Satanella: A Story of Punchestown

CHAPTER XXIX

Chapter 293,710 wordsPublic domain

UNDIVIDED

The late autumn was merging into early winter, that pleasantest of all seasons for those sportsmen who exult in the stride of a good horse, and the stirring music of the hound. Even in Pall Mall true lovers of the chase felt stealing over them the annual epidemic, which winter after winter rages with unabated virulence, incurable by any known remedy. A sufferer--it would be a misnomer to call him a _patient_--from this November malady was gaping at a print-shop window, near the bottom of St. James's Street, wholly engrossed in the performances of a very bright bay horse, with a high-coloured rider, flying an impossible fence, surrounded by happy hunting-grounds, where perspective seemed unknown.

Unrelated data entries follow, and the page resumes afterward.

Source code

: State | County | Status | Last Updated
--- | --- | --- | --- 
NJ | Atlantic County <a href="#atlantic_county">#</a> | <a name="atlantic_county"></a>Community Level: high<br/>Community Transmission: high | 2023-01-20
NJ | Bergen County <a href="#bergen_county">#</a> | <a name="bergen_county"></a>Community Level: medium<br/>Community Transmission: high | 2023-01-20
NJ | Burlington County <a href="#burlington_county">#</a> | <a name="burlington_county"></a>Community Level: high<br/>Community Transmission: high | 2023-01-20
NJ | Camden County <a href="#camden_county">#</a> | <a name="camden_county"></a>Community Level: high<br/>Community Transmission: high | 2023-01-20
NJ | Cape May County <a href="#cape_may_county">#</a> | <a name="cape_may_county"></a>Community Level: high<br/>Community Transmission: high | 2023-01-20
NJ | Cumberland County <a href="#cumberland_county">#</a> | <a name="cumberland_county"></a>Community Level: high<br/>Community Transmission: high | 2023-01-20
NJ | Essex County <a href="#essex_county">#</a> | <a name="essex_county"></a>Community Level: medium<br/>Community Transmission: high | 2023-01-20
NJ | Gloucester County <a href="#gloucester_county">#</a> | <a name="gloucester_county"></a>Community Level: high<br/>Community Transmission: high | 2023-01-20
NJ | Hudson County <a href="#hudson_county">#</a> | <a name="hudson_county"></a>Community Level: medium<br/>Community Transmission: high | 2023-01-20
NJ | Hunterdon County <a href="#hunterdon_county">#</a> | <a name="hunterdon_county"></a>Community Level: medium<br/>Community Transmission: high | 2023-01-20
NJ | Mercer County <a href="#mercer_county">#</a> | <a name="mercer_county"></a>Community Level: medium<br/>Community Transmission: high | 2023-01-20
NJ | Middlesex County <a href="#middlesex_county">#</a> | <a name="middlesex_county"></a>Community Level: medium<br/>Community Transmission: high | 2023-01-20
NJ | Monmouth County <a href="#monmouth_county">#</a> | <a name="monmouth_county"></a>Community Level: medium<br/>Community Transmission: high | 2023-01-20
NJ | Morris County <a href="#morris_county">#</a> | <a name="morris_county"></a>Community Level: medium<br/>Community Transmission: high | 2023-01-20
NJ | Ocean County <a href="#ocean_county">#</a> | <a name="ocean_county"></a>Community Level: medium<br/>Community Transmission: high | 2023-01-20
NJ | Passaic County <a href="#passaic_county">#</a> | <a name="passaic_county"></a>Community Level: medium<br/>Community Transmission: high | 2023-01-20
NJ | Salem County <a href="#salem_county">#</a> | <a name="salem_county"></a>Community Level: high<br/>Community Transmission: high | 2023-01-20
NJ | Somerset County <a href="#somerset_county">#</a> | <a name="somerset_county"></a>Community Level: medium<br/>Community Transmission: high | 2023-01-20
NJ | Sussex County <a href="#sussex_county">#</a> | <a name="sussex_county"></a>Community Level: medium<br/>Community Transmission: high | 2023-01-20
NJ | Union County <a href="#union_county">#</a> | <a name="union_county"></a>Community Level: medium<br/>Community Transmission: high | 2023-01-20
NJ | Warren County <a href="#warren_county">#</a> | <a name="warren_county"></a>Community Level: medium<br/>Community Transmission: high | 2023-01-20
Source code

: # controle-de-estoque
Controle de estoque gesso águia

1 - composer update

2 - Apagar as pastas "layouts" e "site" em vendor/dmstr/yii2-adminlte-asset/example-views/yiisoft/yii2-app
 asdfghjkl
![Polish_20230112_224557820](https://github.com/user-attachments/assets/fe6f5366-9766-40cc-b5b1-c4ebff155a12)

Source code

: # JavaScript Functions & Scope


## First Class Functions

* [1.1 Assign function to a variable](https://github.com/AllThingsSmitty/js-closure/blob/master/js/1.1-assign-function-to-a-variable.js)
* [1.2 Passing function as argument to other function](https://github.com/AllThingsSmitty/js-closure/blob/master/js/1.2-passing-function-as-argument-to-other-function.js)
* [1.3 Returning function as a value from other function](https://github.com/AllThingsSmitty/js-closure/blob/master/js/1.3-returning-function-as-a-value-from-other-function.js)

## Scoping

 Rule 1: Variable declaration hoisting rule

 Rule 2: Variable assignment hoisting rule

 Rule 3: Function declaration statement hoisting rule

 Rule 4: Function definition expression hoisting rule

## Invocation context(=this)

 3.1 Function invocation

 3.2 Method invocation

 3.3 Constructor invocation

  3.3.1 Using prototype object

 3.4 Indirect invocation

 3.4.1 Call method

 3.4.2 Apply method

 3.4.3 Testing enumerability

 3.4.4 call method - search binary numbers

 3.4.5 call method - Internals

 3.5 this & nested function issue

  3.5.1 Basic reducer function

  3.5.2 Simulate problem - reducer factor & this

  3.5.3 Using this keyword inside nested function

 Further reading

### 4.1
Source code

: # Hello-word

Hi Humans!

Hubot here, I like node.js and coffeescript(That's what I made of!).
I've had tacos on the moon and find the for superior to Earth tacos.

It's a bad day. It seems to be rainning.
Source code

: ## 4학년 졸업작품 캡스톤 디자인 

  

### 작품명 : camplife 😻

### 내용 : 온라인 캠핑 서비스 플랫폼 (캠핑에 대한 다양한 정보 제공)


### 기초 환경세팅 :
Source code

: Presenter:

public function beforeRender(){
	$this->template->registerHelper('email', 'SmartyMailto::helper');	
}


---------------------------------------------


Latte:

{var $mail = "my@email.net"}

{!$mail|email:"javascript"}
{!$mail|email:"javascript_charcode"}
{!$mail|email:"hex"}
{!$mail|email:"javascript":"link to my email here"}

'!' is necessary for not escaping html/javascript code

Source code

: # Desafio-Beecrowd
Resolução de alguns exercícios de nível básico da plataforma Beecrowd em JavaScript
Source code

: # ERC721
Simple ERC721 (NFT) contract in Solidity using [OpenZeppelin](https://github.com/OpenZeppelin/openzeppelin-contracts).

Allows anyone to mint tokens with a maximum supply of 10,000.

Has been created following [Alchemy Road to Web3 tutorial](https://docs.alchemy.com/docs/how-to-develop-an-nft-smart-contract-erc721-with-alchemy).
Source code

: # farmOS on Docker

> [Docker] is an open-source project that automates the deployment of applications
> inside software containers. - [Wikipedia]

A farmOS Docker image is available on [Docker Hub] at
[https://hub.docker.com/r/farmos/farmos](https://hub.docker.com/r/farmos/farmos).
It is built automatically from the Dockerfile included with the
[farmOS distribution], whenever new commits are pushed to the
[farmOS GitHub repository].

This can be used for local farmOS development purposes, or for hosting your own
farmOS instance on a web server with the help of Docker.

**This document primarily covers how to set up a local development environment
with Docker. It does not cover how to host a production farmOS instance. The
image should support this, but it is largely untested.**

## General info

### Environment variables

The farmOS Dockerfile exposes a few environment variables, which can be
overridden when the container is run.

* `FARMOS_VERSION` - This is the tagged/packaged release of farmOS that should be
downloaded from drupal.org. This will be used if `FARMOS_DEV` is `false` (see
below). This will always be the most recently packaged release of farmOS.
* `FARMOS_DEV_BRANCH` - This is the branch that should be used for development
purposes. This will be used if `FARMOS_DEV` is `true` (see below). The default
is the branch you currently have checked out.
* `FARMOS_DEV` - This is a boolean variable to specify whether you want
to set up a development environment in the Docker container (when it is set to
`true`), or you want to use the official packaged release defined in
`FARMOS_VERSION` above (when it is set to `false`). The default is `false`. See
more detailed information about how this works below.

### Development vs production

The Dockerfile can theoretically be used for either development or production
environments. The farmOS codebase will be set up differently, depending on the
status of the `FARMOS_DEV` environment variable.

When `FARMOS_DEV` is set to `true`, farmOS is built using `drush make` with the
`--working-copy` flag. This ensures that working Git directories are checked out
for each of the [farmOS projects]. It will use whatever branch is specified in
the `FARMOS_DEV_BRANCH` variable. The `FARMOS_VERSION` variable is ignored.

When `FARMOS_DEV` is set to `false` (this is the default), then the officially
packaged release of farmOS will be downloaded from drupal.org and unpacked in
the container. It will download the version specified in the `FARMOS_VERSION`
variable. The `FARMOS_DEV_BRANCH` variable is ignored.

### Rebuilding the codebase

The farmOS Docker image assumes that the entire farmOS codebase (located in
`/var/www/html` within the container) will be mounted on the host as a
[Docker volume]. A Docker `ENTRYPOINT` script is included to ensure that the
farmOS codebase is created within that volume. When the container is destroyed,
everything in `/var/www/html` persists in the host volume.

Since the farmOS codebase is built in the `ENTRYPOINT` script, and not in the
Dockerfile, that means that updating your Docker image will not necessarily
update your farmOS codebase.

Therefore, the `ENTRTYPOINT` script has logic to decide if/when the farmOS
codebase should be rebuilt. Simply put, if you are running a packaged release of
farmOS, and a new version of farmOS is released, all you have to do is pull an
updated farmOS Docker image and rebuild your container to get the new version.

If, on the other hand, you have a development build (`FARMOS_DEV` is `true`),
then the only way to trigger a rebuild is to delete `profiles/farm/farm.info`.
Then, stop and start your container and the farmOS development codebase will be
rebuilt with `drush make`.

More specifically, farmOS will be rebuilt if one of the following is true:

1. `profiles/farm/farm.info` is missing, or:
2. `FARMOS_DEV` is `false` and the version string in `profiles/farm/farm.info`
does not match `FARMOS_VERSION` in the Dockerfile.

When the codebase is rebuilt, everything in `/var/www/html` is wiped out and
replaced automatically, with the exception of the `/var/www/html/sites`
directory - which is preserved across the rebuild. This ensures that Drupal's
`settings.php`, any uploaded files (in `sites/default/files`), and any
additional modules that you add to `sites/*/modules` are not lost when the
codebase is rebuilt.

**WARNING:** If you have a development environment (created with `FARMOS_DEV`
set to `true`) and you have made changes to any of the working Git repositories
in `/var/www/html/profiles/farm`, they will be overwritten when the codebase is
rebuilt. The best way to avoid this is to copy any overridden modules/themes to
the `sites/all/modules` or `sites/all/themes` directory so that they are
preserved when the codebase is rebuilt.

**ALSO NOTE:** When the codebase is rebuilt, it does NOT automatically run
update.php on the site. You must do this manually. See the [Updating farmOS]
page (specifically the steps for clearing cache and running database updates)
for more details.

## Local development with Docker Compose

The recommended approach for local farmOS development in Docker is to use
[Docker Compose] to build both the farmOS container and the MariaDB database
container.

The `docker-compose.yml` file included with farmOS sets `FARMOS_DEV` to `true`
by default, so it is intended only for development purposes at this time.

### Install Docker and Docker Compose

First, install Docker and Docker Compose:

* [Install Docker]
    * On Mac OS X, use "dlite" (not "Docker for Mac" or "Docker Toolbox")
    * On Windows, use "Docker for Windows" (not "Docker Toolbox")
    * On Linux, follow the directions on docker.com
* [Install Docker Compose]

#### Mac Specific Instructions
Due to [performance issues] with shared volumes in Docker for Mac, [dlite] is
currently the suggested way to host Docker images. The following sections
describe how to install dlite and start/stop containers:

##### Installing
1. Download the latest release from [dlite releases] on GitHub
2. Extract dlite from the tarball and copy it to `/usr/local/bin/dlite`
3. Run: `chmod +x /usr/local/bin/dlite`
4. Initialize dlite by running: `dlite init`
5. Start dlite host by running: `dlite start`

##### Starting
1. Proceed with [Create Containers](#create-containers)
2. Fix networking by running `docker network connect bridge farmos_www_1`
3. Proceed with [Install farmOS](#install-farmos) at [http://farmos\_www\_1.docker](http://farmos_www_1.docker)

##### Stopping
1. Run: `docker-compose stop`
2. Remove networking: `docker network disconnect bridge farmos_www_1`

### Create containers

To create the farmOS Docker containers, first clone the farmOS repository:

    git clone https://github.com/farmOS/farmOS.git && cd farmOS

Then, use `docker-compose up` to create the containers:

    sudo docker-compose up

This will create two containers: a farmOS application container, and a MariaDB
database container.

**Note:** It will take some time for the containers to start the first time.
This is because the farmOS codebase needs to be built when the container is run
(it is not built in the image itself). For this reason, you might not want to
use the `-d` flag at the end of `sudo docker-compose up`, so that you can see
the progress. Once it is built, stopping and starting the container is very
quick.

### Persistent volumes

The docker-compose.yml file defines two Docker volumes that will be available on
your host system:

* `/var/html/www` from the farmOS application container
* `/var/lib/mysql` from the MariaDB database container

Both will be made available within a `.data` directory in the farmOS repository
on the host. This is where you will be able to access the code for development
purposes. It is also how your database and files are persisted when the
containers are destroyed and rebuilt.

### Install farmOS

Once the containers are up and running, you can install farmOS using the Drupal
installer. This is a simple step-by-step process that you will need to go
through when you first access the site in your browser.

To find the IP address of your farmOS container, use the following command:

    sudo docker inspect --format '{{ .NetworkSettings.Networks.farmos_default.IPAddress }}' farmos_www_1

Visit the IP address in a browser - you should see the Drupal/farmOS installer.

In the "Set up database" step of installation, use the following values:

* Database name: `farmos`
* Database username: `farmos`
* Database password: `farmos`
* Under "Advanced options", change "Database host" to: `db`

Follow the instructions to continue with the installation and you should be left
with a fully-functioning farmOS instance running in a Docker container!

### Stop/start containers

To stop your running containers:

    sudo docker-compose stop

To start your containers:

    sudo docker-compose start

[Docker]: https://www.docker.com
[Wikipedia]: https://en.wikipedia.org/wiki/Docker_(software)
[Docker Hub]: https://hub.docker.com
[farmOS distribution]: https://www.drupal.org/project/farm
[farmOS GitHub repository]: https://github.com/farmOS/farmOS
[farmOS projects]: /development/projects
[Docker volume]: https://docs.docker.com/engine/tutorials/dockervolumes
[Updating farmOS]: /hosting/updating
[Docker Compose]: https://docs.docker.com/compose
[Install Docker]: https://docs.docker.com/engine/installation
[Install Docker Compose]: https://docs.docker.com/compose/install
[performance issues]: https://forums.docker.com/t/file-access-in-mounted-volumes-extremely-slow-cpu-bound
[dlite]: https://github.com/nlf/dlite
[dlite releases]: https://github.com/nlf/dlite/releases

"D'ye think he'll get over, Bill?" said a familiar voice, that could only belong to Daisy Walters, who had stolen unperceived behind his friend.

"Not if the fool on his back can pull him into it," answered the other indignantly. And these comrades, linking arms, turned eastward, in the direction of their club.

"How's the Missis?" said Bill, whose boast it was that he never forgot his manners.

"Fit as a fiddle," replied the happy husband. "Had a long letter from Molly this morning. Sent her best love--no, scratched that out, and desired to be kindly remembered to _you_."

Molly, called after Lady Mary, was the eldest and, in Bill's opinion, the handsomest daughter, so he changed the subject with rather a red face.

"About to-morrow now," said Bill. "I've got Martingale to do my orderly. Are you game for a day with the stag?"

"Will a duck swim!" was the answer. "Norah is coming too. I shall mount her on Boneen; he's own brother to the little horse that beat our mare at Punchestown."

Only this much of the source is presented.